Analyzing quadratic forms $x^2-3xy+y^2$, $2xy+yz-3xz$ and $x^2+y^2+2xy-xt+2yt$. Positive, negative or indefinite?

Question

By means of successive coordinate changes, write each one of the quadratic forms below as a sum of terms of the type $\pm u^2$ and decide wich ones are positive, negative or indefinite:

$$A(x,y) = x^2-3xy+y^2$$

$$B(x,y,z) = 2xy+yz-3xz$$

$$C(x,y,z,t) = x^2+y^2+2xy-xt+2yt$$

For $A$ I did $A(x,y) = x^2-3xy+y^2 = x^2-2xy+y^2-xy = (x-y)^2-xy$ which is indefinite.

For $B(x,y) = 2xy+yz-3xz$ I remembered that $(x+y+z)^2 = x^2 + 2 x y + y^2 + 2 x z + 2 y z + z^2$ so $2xy+yz-3xz = (x+y+z)^2 -x^2-y^2-z^2-yz+xz$ which won't help anything.

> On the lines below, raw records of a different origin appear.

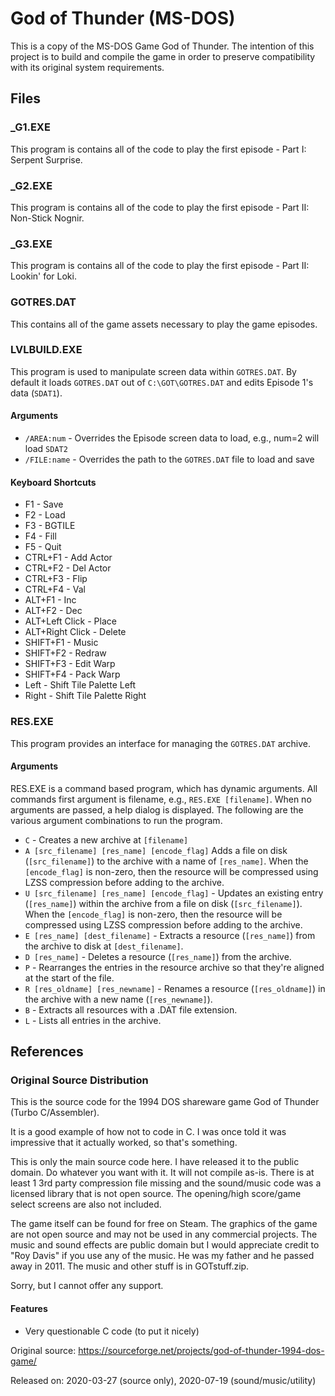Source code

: # God of Thunder (MS-DOS)

This is a copy of the MS-DOS Game God of Thunder. The intention of this project is to build and compile the game in order to preserve compatibility with its original system requirements.

## Files

### _G1.EXE

This program is contains all of the code to play the first episode - Part I: Serpent Surprise.

### _G2.EXE

This program is contains all of the code to play the first episode - Part II: Non-Stick Nognir.

### _G3.EXE

This program is contains all of the code to play the first episode - Part II: Lookin' for Loki.

### GOTRES.DAT

This contains all of the game assets necessary to play the game episodes.

### LVLBUILD.EXE

This program is used to manipulate screen data within `GOTRES.DAT`. By default it loads `GOTRES.DAT` out of `C:\GOT\GOTRES.DAT` and edits Episode 1's data (`SDAT1`).

#### Arguments

* `/AREA:num` - Overrides the Episode screen data to load, e.g., num=2 will load `SDAT2`
* `/FILE:name` - Overrides the path to the `GOTRES.DAT` file to load and save

#### Keyboard Shortcuts

* F1 - Save
* F2 - Load
* F3 - BGTILE
* F4 - Fill
* F5 - Quit
* CTRL+F1 - Add Actor
* CTRL+F2 - Del Actor
* CTRL+F3 - Flip
* CTRL+F4 - Val
* ALT+F1 - Inc
* ALT+F2 - Dec
* ALT+Left Click - Place
* ALT+Right Click - Delete
* SHIFT+F1 - Music
* SHIFT+F2 - Redraw
* SHIFT+F3 - Edit Warp
* SHIFT+F4 - Pack Warp
* Left - Shift Tile Palette Left
* Right - Shift Tile Palette Right

### RES.EXE

This program provides an interface for managing the `GOTRES.DAT` archive.

#### Arguments

RES.EXE is a command based program, which has dynamic arguments. All commands first argument is filename, e.g., `RES.EXE [filename]`. When no arguments are passed, a help dialog is displayed. The following are the various argument combinations to run the program.

* `C` - Creates a new archive at `[filename]`
* `A [src_filename] [res_name] [encode_flag]` Adds a file on disk (`[src_filename]`) to the archive with a name of `[res_name]`. When the `[encode_flag]` is non-zero, then the resource will be compressed using LZSS compression before adding to the archive.
* `U [src_filename] [res_name] [encode_flag]` - Updates an existing entry (`[res_name]`) within the archive from a file on disk (`[src_filename]`). When the `[encode_flag]` is non-zero, then the resource will be compressed using LZSS compression before adding to the archive.
* `E [res_name] [dest_filename]` - Extracts a resource (`[res_name]`) from the archive to disk at `[dest_filename]`.
* `D [res_name]` - Deletes a resource (`[res_name]`) from the archive.
* `P` - Rearranges the entries in the resource archive so that they're aligned at the start of the file.
* `R [res_oldname] [res_newname]` - Renames a resource (`[res_oldname]`) in the archive with a new name (`[res_newname]`).
* `B` - Extracts all resources with a .DAT file extension.
* `L` - Lists all entries in the archive.

## References

### Original Source Distribution

This is the source code for the 1994 DOS shareware game God of Thunder (Turbo
C/Assembler).

It is a good example of how not to code in C. I was once told it was impressive
that it actually worked, so that's something.

This is only the main source code here. I have released it to the public
domain. Do whatever you want with it. It will not compile as-is. There is at
least 1 3rd party compression file missing and the sound/music code was a
licensed library that is not open source. The opening/high score/game select
screens are also not included.

The game itself can be found for free on Steam. The graphics of the game are
not open source and may not be used in any commercial projects. The music and
sound effects are public domain but I would appreciate credit to "Roy Davis" if
you use any of the music. He was my father and he passed away in 2011. The
music and other stuff is in GOTstuff.zip.

Sorry, but I cannot offer any support.

#### Features

* Very questionable C code (to put it nicely)

Original source: https://sourceforge.net/projects/god-of-thunder-1994-dos-game/

Released on: 2020-03-27 (source only), 2020-07-19 (sound/music/utility)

For $C(x,y,z,t)$ there's too much terms, how should I do it?

Answer 1

Just use Sylvester's criterion. For example: $$A(x,y) = \begin{pmatrix} x & y \end{pmatrix} \begin{pmatrix} 1 & -3/2 \\ -3/2 & 1 \end{pmatrix} \begin{pmatrix} x \\ y \end{pmatrix}.$$The minors of that middle matrix are $1$ and $1 - 9/4 <0 $, so $A$ is indefinite. Writing the expression as the sum of square terms amount to diagonalizing that matrix, but you don't need this to classify the quadratic form. You'll also have $$B = \begin{pmatrix} 0 & 1 & -3/2 \\ 1 & 0 & 1/2 \\ -3/2 & 1 & 0 \end{pmatrix}, \quad C = \begin{pmatrix}1 & 1 & 0 & -1/2 \\ 1 & 1 & 0 & 1 \\ 0 & 0 & 0 & 0 \\ -1/2 & 1 & 0 & 0 \end{pmatrix}.$$

Answer 2

All you need to do is to plug random numbers in. If an expression yields both positive and negative numbers, it is indefinite.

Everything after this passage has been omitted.